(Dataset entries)
┄┄┄┄┄┄┄┄┄┄

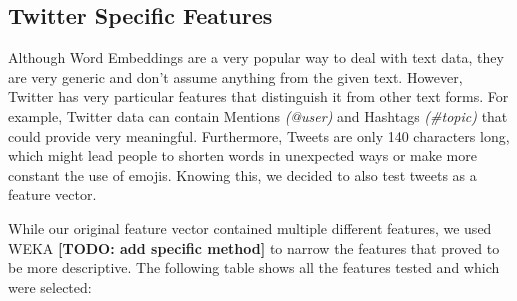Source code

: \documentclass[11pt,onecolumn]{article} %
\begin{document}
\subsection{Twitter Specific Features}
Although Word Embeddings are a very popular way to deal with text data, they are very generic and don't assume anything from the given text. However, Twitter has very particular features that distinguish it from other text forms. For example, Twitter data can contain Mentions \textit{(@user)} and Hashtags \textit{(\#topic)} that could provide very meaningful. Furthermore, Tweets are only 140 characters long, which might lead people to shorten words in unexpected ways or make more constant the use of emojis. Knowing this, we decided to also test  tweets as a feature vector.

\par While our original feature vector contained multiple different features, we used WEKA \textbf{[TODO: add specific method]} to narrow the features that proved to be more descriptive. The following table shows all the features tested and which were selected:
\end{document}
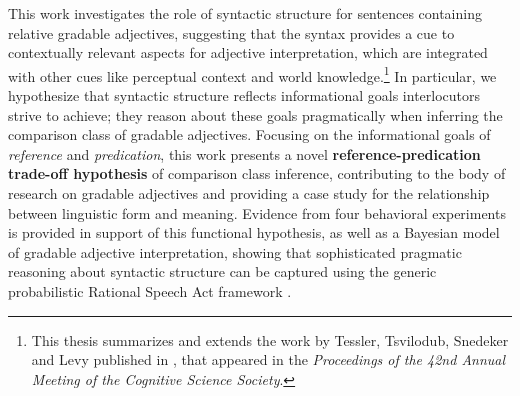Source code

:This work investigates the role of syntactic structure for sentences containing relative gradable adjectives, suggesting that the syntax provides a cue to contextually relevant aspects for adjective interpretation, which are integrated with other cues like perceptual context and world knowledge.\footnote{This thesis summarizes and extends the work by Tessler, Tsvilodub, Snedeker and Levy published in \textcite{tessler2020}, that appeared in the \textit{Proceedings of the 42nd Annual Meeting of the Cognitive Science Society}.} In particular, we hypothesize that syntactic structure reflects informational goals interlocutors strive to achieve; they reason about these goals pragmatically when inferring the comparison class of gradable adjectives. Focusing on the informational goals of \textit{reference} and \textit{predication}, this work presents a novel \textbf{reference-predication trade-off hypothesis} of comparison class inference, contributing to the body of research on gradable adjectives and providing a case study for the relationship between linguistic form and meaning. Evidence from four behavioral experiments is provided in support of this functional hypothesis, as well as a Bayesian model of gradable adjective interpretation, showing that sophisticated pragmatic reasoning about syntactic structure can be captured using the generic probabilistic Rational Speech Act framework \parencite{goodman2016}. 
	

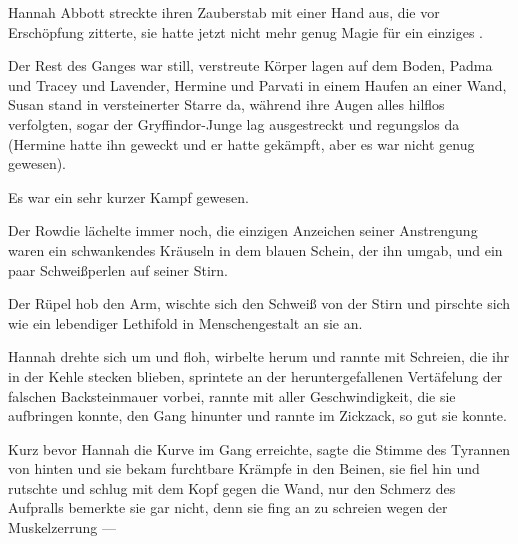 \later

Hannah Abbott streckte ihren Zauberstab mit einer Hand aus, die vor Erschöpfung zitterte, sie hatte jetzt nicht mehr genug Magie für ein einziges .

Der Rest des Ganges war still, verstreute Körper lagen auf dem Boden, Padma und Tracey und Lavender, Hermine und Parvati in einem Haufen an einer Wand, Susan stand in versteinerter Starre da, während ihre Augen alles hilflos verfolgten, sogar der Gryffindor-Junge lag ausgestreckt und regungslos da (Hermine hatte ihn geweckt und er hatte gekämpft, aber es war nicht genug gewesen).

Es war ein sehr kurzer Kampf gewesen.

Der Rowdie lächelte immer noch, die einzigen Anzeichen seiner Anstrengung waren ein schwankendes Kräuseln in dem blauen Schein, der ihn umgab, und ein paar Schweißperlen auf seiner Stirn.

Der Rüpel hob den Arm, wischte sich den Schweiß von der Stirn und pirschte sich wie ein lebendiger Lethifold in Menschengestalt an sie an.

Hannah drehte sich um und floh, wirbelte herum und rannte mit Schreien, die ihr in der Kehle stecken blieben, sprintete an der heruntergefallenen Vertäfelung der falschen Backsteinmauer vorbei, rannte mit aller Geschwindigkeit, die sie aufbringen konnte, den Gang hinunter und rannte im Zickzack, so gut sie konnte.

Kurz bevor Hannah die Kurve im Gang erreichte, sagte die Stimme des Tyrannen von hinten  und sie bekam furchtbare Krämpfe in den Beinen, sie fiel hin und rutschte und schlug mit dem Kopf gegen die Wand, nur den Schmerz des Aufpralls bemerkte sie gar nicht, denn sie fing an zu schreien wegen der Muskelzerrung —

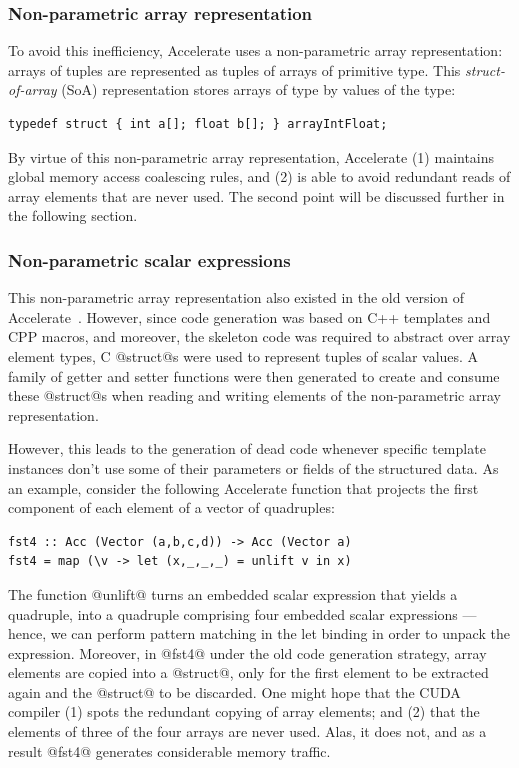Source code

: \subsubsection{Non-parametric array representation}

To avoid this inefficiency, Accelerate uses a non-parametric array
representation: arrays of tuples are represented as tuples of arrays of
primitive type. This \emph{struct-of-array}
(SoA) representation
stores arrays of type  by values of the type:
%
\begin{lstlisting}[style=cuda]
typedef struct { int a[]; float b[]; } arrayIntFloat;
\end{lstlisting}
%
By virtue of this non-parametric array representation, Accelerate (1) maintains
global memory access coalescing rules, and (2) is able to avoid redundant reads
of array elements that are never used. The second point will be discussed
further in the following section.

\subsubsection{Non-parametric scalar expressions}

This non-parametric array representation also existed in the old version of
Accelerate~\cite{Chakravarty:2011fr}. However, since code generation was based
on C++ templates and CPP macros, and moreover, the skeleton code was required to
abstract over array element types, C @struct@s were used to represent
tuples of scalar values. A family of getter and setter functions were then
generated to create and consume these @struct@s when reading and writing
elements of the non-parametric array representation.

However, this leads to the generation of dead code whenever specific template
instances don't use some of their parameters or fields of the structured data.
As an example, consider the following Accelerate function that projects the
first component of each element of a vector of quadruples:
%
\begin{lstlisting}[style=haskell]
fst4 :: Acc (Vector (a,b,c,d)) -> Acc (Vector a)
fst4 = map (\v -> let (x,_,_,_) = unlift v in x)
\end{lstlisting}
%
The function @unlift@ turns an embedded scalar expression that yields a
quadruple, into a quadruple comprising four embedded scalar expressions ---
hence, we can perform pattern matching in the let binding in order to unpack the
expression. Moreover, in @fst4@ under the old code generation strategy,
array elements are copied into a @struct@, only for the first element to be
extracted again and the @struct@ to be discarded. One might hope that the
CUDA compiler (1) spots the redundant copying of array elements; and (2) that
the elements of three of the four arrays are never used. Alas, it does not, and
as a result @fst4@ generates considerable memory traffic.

┄┄┄┄┄┄┄┄┄┄

§ Brief
Could the entries above be returned verbatim, with no pictures included?

§ Response to the task
Source code

: \documentclass[11pt,onecolumn]{article} %
\begin{document}
\subsection{Twitter Specific Features}
Although Word Embeddings are a very popular way to deal with text data, they are very generic and don't assume anything from the given text. However, Twitter has very particular features that distinguish it from other text forms. For example, Twitter data can contain Mentions \textit{(@user)} and Hashtags \textit{(\#topic)} that could provide very meaningful. Furthermore, Tweets are only 140 characters long, which might lead people to shorten words in unexpected ways or make more constant the use of emojis. Knowing this, we decided to also test  tweets as a feature vector.

\par While our original feature vector contained multiple different features, we used WEKA \textbf{[TODO: add specific method]} to narrow the features that proved to be more descriptive. The following table shows all the features tested and which were selected:
\end{document}
Source code

:This work investigates the role of syntactic structure for sentences containing relative gradable adjectives, suggesting that the syntax provides a cue to contextually relevant aspects for adjective interpretation, which are integrated with other cues like perceptual context and world knowledge.\footnote{This thesis summarizes and extends the work by Tessler, Tsvilodub, Snedeker and Levy published in \textcite{tessler2020}, that appeared in the \textit{Proceedings of the 42nd Annual Meeting of the Cognitive Science Society}.} In particular, we hypothesize that syntactic structure reflects informational goals interlocutors strive to achieve; they reason about these goals pragmatically when inferring the comparison class of gradable adjectives. Focusing on the informational goals of \textit{reference} and \textit{predication}, this work presents a novel \textbf{reference-predication trade-off hypothesis} of comparison class inference, contributing to the body of research on gradable adjectives and providing a case study for the relationship between linguistic form and meaning. Evidence from four behavioral experiments is provided in support of this functional hypothesis, as well as a Bayesian model of gradable adjective interpretation, showing that sophisticated pragmatic reasoning about syntactic structure can be captured using the generic probabilistic Rational Speech Act framework \parencite{goodman2016}. 
	

 \later

Hannah Abbott streckte ihren Zauberstab mit einer Hand aus, die vor Erschöpfung zitterte, sie hatte jetzt nicht mehr genug Magie für ein einziges .

Der Rest des Ganges war still, verstreute Körper lagen auf dem Boden, Padma und Tracey und Lavender, Hermine und Parvati in einem Haufen an einer Wand, Susan stand in versteinerter Starre da, während ihre Augen alles hilflos verfolgten, sogar der Gryffindor-Junge lag ausgestreckt und regungslos da (Hermine hatte ihn geweckt und er hatte gekämpft, aber es war nicht genug gewesen).

Es war ein sehr kurzer Kampf gewesen.

Der Rowdie lächelte immer noch, die einzigen Anzeichen seiner Anstrengung waren ein schwankendes Kräuseln in dem blauen Schein, der ihn umgab, und ein paar Schweißperlen auf seiner Stirn.

Der Rüpel hob den Arm, wischte sich den Schweiß von der Stirn und pirschte sich wie ein lebendiger Lethifold in Menschengestalt an sie an.

Hannah drehte sich um und floh, wirbelte herum und rannte mit Schreien, die ihr in der Kehle stecken blieben, sprintete an der heruntergefallenen Vertäfelung der falschen Backsteinmauer vorbei, rannte mit aller Geschwindigkeit, die sie aufbringen konnte, den Gang hinunter und rannte im Zickzack, so gut sie konnte.

Kurz bevor Hannah die Kurve im Gang erreichte, sagte die Stimme des Tyrannen von hinten  und sie bekam furchtbare Krämpfe in den Beinen, sie fiel hin und rutschte und schlug mit dem Kopf gegen die Wand, nur den Schmerz des Aufpralls bemerkte sie gar nicht, denn sie fing an zu schreien wegen der Muskelzerrung —

Source code

: \subsubsection{Non-parametric array representation}

To avoid this inefficiency, Accelerate uses a non-parametric array
representation: arrays of tuples are represented as tuples of arrays of
primitive type. This \emph{struct-of-array}
(SoA) representation
stores arrays of type  by values of the type:
%
\begin{lstlisting}[style=cuda]
typedef struct { int a[]; float b[]; } arrayIntFloat;
\end{lstlisting}
%
By virtue of this non-parametric array representation, Accelerate (1) maintains
global memory access coalescing rules, and (2) is able to avoid redundant reads
of array elements that are never used. The second point will be discussed
further in the following section.

\subsubsection{Non-parametric scalar expressions}

This non-parametric array representation also existed in the old version of
Accelerate~\cite{Chakravarty:2011fr}. However, since code generation was based
on C++ templates and CPP macros, and moreover, the skeleton code was required to
abstract over array element types, C @struct@s were used to represent
tuples of scalar values. A family of getter and setter functions were then
generated to create and consume these @struct@s when reading and writing
elements of the non-parametric array representation.

However, this leads to the generation of dead code whenever specific template
instances don't use some of their parameters or fields of the structured data.
As an example, consider the following Accelerate function that projects the
first component of each element of a vector of quadruples:
%
\begin{lstlisting}[style=haskell]
fst4 :: Acc (Vector (a,b,c,d)) -> Acc (Vector a)
fst4 = map (\v -> let (x,_,_,_) = unlift v in x)
\end{lstlisting}
%
The function @unlift@ turns an embedded scalar expression that yields a
quadruple, into a quadruple comprising four embedded scalar expressions ---
hence, we can perform pattern matching in the let binding in order to unpack the
expression. Moreover, in @fst4@ under the old code generation strategy,
array elements are copied into a @struct@, only for the first element to be
extracted again and the @struct@ to be discarded. One might hope that the
CUDA compiler (1) spots the redundant copying of array elements; and (2) that
the elements of three of the four arrays are never used. Alas, it does not, and
as a result @fst4@ generates considerable memory traffic.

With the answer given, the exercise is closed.